On the 20th of November 2019, Zimbabwe’s mid-rate on the interbank forex market was at ZWL$16.0505 against the United States Dollar. The 2020 national budget was presented on the 21st of November by Finance Minister Mthuli Ncube. Applying the interbank mid-rate, the budget was equivalent to US$3.96 billion. As at the 17th of December 2019, Zimbabwe’s average interbank forex rate was at ZWL$16.5850 against the United States dollar. This confirms that Zimbabwe’s national budget is now valued at US$3.83 billion, indicating a 3% fall in value within 25 days.

The budget’s loss of real value signals economic challenges that lie ahead for Zimbabwe in 2020, including wage pressures from civil servants and the private sector. Compounding these challenges are high replacement and maintenance costs for plant and equipment, whose replacement values are pegged in foreign currency in recognition of their import costs.

In April 2019,the IMF staff and the Zimbabwean authorities reached an agreement on macroeconomic policies and structural reforms to underpin a Staff Monitored Program whose aim was to implement a coherent set of policies that can facilitate a return to macroeconomic stability.

Against this background, if this local currency value erosion continues, aggregate demand in 2020 will remain constrained in spite of government’s marginal interventions on value added tax and income tax thresholds. Although Zimbabwe’s month on month inflation for November 2019 fell to 17.5% from October’s 38.75%, the country remains vulnerable to foreign currency driven economic challenges, which may be borne by companies in an effort to improve aggregate demand for their products and services. In the wake of electricity shortages, the cost of doing business in Zimbabwe has risen, making most local products uncompetitive on price within the region. This has worsened foreign currency generation abilities for most local corporates.

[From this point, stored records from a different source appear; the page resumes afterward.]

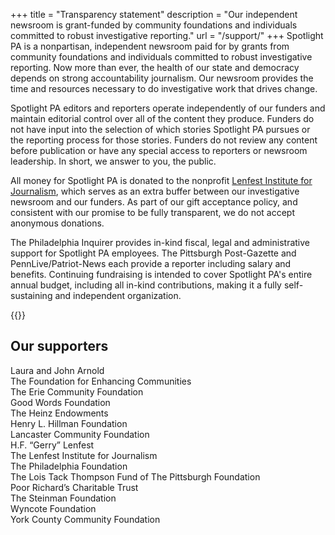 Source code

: +++
title = "Transparency statement"
description = "Our independent newsroom is grant-funded by community foundations and individuals committed to robust investigative reporting."
url = "/support/"
+++
Spotlight PA is a nonpartisan, independent newsroom paid for by grants from community foundations and individuals committed to robust investigative reporting. Now more than ever, the health of our state and democracy depends on strong accountability journalism. Our newsroom provides the time and resources necessary to do investigative work that drives change.

Spotlight PA editors and reporters operate independently of our funders and maintain editorial control over all of the content they produce. Funders do not have input into the selection of which stories Spotlight PA pursues or the reporting process for those stories. Funders do not review any content before publication or have any special access to reporters or newsroom leadership. In short, we answer to you, the public.

All money for Spotlight PA is donated to the nonprofit [Lenfest Institute for Journalism](https://www.lenfestinstitute.org), which serves as an extra buffer between our investigative newsroom and our funders. As part of our gift acceptance policy, and consistent with our promise to be fully transparent, we do not accept anonymous donations.

The Philadelphia Inquirer provides in-kind fiscal, legal and administrative support for Spotlight PA employees. The Pittsburgh Post-Gazette and PennLive/Patriot-News each provide a reporter including salary and benefits. Continuing fundraising is intended to cover Spotlight PA's entire annual budget, including all in-kind contributions, making it a fully self-sustaining and independent organization.

{{<supporters-logos>}}

## Our supporters

Laura and John Arnold <br />
The Foundation for Enhancing Communities <br />
The Erie Community Foundation <br />
Good Words Foundation <br />
The Heinz Endowments <br />
Henry L. Hillman Foundation <br />
Lancaster Community Foundation <br />
H.F. “Gerry” Lenfest <br />
The Lenfest Institute for Journalism <br />
The Philadelphia Foundation <br />
The Lois Tack Thompson Fund of The Pittsburgh Foundation <br />
Poor Richard’s Charitable Trust <br />
The Steinman Foundation <br />
Wyncote Foundation <br />
York County Community Foundation <br />

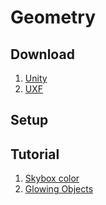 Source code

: # Geometry

## Download
1. [Unity](https://unity.com/pricing#plans-student-and-hobbyist)
2. [UXF](https://github.com/prdlab/Geometry/blob/main/UXF.v2.4.3.unitypackage)

## Setup 

## Tutorial
1. [Skybox color](https://discussions.unity.com/t/unity-5-how-to-change-skybox-color/134411)
2. [Glowing Objects](https://sharpcoderblog.com/blog/unity-3d-glowing-object-tutorial)
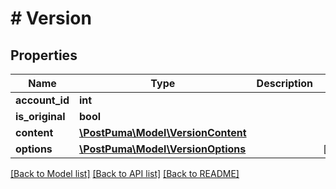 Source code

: # # Version

## Properties

Name | Type | Description | Notes
------------ | ------------- | ------------- | -------------
**account_id** | **int** |  |
**is_original** | **bool** |  |
**content** | [**\PostPuma\Model\VersionContent**](VersionContent.md) |  |
**options** | [**\PostPuma\Model\VersionOptions**](VersionOptions.md) |  | [optional]

[[Back to Model list]](../../README.md#models) [[Back to API list]](../../README.md#endpoints) [[Back to README]](../../README.md)
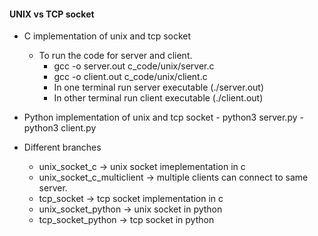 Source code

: #### UNIX vs TCP socket
- C implementation of unix and tcp socket
	- To run the code for server and client.
		- gcc -o server.out c_code/unix/server.c
		- gcc -o client.out c_code/unix/client.c
		- In one terminal run server executable (./server.out)
		- In other terminal run client executable (./client.out)
- Python implementation of unix and tcp socket
		- python3 server.py
		- python3 client.py

- Different branches
	- unix_socket_c -> unix socket imeplementation in c
	- unix_socket_c_multiclient -> multiple clients can connect to same server.
	- tcp_socket -> tcp socket implementation in c
	- unix_socket_python -> unix socket in python
	- tcp_socket_python -> tcp socket in python
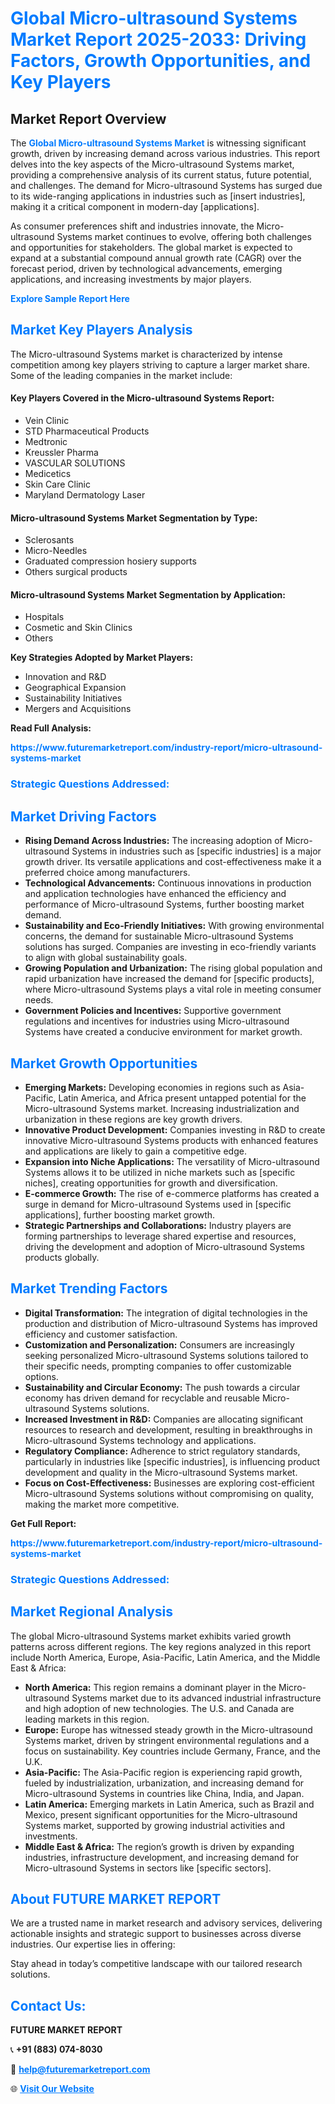 <h1 style="color: #007BFF;">Global Micro-ultrasound Systems Market Report 2025-2033: Driving Factors, Growth Opportunities, and Key Players</h1>

<section id="overview">
<h2>Market Report Overview</h2>
<p>The <a href="https://www.futuremarketreport.com/industry-report/micro-ultrasound-systems-market" style="color: #007BFF; text-decoration: none;"><strong>Global Micro-ultrasound Systems Market</strong></a> is witnessing significant growth, driven by increasing demand across various industries. This report delves into the key aspects of the Micro-ultrasound Systems market, providing a comprehensive analysis of its current status, future potential, and challenges. The demand for Micro-ultrasound Systems has surged due to its wide-ranging applications in industries such as [insert industries], making it a critical component in modern-day [applications].</p>
<p>As consumer preferences shift and industries innovate, the Micro-ultrasound Systems market continues to evolve, offering both challenges and opportunities for stakeholders. The global market is expected to expand at a substantial compound annual growth rate (CAGR) over the forecast period, driven by technological advancements, emerging applications, and increasing investments by major players.</p>
</section>

<section id="overview">
<p><a href="https://www.futuremarketreport.com/request-sample/reportId=36199" style="color: #007BFF; text-decoration: none;"><strong>Explore Sample Report Here</strong></a></p>
</section>

<section id="key-players">
<h2 style="color: #007BFF;">Market Key Players Analysis</h2>
<p>The Micro-ultrasound Systems market is characterized by intense competition among key players striving to capture a larger market share. Some of the leading companies in the market include:</p>
<h4>Key Players Covered in the Micro-ultrasound Systems Report:</h4>
<ul><li>Vein Clinic</li><li>STD Pharmaceutical Products</li><li>Medtronic</li><li>Kreussler Pharma</li><li>VASCULAR SOLUTIONS</li><li>Medicetics</li><li>Skin Care Clinic</li><li>Maryland Dermatology Laser</li></ul>
<h4>Micro-ultrasound Systems Market Segmentation by Type:</h4>
<ul><li>Sclerosants</li><li>Micro-Needles</li><li>Graduated compression hosiery supports</li><li>Others surgical products</li></ul>

<h4>Micro-ultrasound Systems Market Segmentation by Application:</h4>
<ul><li>Hospitals</li><li>Cosmetic and Skin Clinics</li><li>Others</li></ul>
<p><strong>Key Strategies Adopted by Market Players:</strong></p>
<ul>
<li>Innovation and R&D</li>
<li>Geographical Expansion</li>
<li>Sustainability Initiatives</li>
<li>Mergers and Acquisitions</li>
</ul>
</section>

<section>
<p><strong>Read Full Analysis: </strong></p><a href="https://www.futuremarketreport.com/industry-report/micro-ultrasound-systems-market" style="color: #007BFF; text-decoration: none;"><strong>https://www.futuremarketreport.com/industry-report/micro-ultrasound-systems-market</strong></a>
<h3 style="color: #007BFF;">Strategic Questions Addressed:</h3>
</section>

<section id="driving-factors">
<h2 style="color: #007BFF;">Market Driving Factors</h2>
<ul>
<li><strong>Rising Demand Across Industries:</strong> The increasing adoption of Micro-ultrasound Systems in industries such as [specific industries] is a major growth driver. Its versatile applications and cost-effectiveness make it a preferred choice among manufacturers.</li>
<li><strong>Technological Advancements:</strong> Continuous innovations in production and application technologies have enhanced the efficiency and performance of Micro-ultrasound Systems, further boosting market demand.</li>
<li><strong>Sustainability and Eco-Friendly Initiatives:</strong> With growing environmental concerns, the demand for sustainable Micro-ultrasound Systems solutions has surged. Companies are investing in eco-friendly variants to align with global sustainability goals.</li>
<li><strong>Growing Population and Urbanization:</strong> The rising global population and rapid urbanization have increased the demand for [specific products], where Micro-ultrasound Systems plays a vital role in meeting consumer needs.</li>
<li><strong>Government Policies and Incentives:</strong> Supportive government regulations and incentives for industries using Micro-ultrasound Systems have created a conducive environment for market growth.</li>
</ul>
</section>

<section id="growth-opportunities">
<h2 style="color: #007BFF;">Market Growth Opportunities</h2>
<ul>
<li><strong>Emerging Markets:</strong> Developing economies in regions such as Asia-Pacific, Latin America, and Africa present untapped potential for the Micro-ultrasound Systems market. Increasing industrialization and urbanization in these regions are key growth drivers.</li>
<li><strong>Innovative Product Development:</strong> Companies investing in R&D to create innovative Micro-ultrasound Systems products with enhanced features and applications are likely to gain a competitive edge.</li>
<li><strong>Expansion into Niche Applications:</strong> The versatility of Micro-ultrasound Systems allows it to be utilized in niche markets such as [specific niches], creating opportunities for growth and diversification.</li>
<li><strong>E-commerce Growth:</strong> The rise of e-commerce platforms has created a surge in demand for Micro-ultrasound Systems used in [specific applications], further boosting market growth.</li>
<li><strong>Strategic Partnerships and Collaborations:</strong> Industry players are forming partnerships to leverage shared expertise and resources, driving the development and adoption of Micro-ultrasound Systems products globally.</li>
</ul>
</section>

<section id="trending-factors">
<h2 style="color: #007BFF;">Market Trending Factors</h2>
<ul>
<li><strong>Digital Transformation:</strong> The integration of digital technologies in the production and distribution of Micro-ultrasound Systems has improved efficiency and customer satisfaction.</li>
<li><strong>Customization and Personalization:</strong> Consumers are increasingly seeking personalized Micro-ultrasound Systems solutions tailored to their specific needs, prompting companies to offer customizable options.</li>
<li><strong>Sustainability and Circular Economy:</strong> The push towards a circular economy has driven demand for recyclable and reusable Micro-ultrasound Systems solutions.</li>
<li><strong>Increased Investment in R&D:</strong> Companies are allocating significant resources to research and development, resulting in breakthroughs in Micro-ultrasound Systems technology and applications.</li>
<li><strong>Regulatory Compliance:</strong> Adherence to strict regulatory standards, particularly in industries like [specific industries], is influencing product development and quality in the Micro-ultrasound Systems market.</li>
<li><strong>Focus on Cost-Effectiveness:</strong> Businesses are exploring cost-efficient Micro-ultrasound Systems solutions without compromising on quality, making the market more competitive.</li>
</ul>
</section>

<section>
<p><strong>Get Full Report: </strong></p><a href="https://www.futuremarketreport.com/industry-report/micro-ultrasound-systems-market" style="color: #007BFF; text-decoration: none;"><strong>https://www.futuremarketreport.com/industry-report/micro-ultrasound-systems-market</strong></a>
<h3 style="color: #007BFF;">Strategic Questions Addressed:</h3>
</section>


<section id="regional-analysis">
<h2 style="color: #007BFF;">Market Regional Analysis</h2>
<p>The global Micro-ultrasound Systems market exhibits varied growth patterns across different regions. The key regions analyzed in this report include North America, Europe, Asia-Pacific, Latin America, and the Middle East & Africa:</p>
<ul>
<li><strong>North America:</strong> This region remains a dominant player in the Micro-ultrasound Systems market due to its advanced industrial infrastructure and high adoption of new technologies. The U.S. and Canada are leading markets in this region.</li>
<li><strong>Europe:</strong> Europe has witnessed steady growth in the Micro-ultrasound Systems market, driven by stringent environmental regulations and a focus on sustainability. Key countries include Germany, France, and the U.K.</li>
<li><strong>Asia-Pacific:</strong> The Asia-Pacific region is experiencing rapid growth, fueled by industrialization, urbanization, and increasing demand for Micro-ultrasound Systems in countries like China, India, and Japan.</li>
<li><strong>Latin America:</strong> Emerging markets in Latin America, such as Brazil and Mexico, present significant opportunities for the Micro-ultrasound Systems market, supported by growing industrial activities and investments.</li>
<li><strong>Middle East & Africa:</strong> The region’s growth is driven by expanding industries, infrastructure development, and increasing demand for Micro-ultrasound Systems in sectors like [specific sectors].</li>
</ul>
</section>

<footer>
<h2 style="color: #007BFF;">About FUTURE MARKET REPORT</h2>
<p>We are a trusted name in market research and advisory services, delivering actionable insights and strategic support to businesses across diverse industries. Our expertise lies in offering:</p>

<p>Stay ahead in today’s competitive landscape with our tailored research solutions.</p>

<h2 style="color: #007BFF;">Contact Us:</h2>
<p><strong>FUTURE MARKET REPORT</strong></p>
<p>📞 <strong>+91 (883) 074-8030</strong></p>
<p>📧 <strong><a href="mailto:help@futuremarketreport.com" style="color: #007BFF;">help@futuremarketreport.com</a></strong></p>
<p>🌐 <strong><a href="https://www.futuremarketreport.com/" style="color: #007BFF;">Visit Our Website</a></strong></p>
</footer>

With the imminent introduction of high denomination bank notes in Zimbabwe within the first quarter of 2020, both the formal and parallel markets for foreign currency look set to shoot up driven by increased monetary supply, adding further pressure on consumers’ low disposable incomes. Monetary authorities may argue that the cash injection will be matched by a withdrawal of broad money in circulation, but the question is, how do you explain the loss of value by the local currency against other currencies when you introduced the small denomination bank notes in November 2019 under a similar process?  Currently, Zimbabwe is a dichotomy economy when it comes to the currency in use. Government policies are partly in local currency and partly in United States dollars, in the process diminishing market confidence in the local currency. This government position distorts market fundamentals and creates opportunities for arbitrary financial behaviour. Already, the informal market is trading in foreign currency, with some formal businesses gravitating towards that. Without a clear and decisive action on foreign currency generation, financial resource allocation and financial accountability by the Zimbabwe government and its monetary authorities, Zimbabwe risks sliding back to a market driven United States dollar economy in 2020 as citizens try to hedge against exchange rate risks.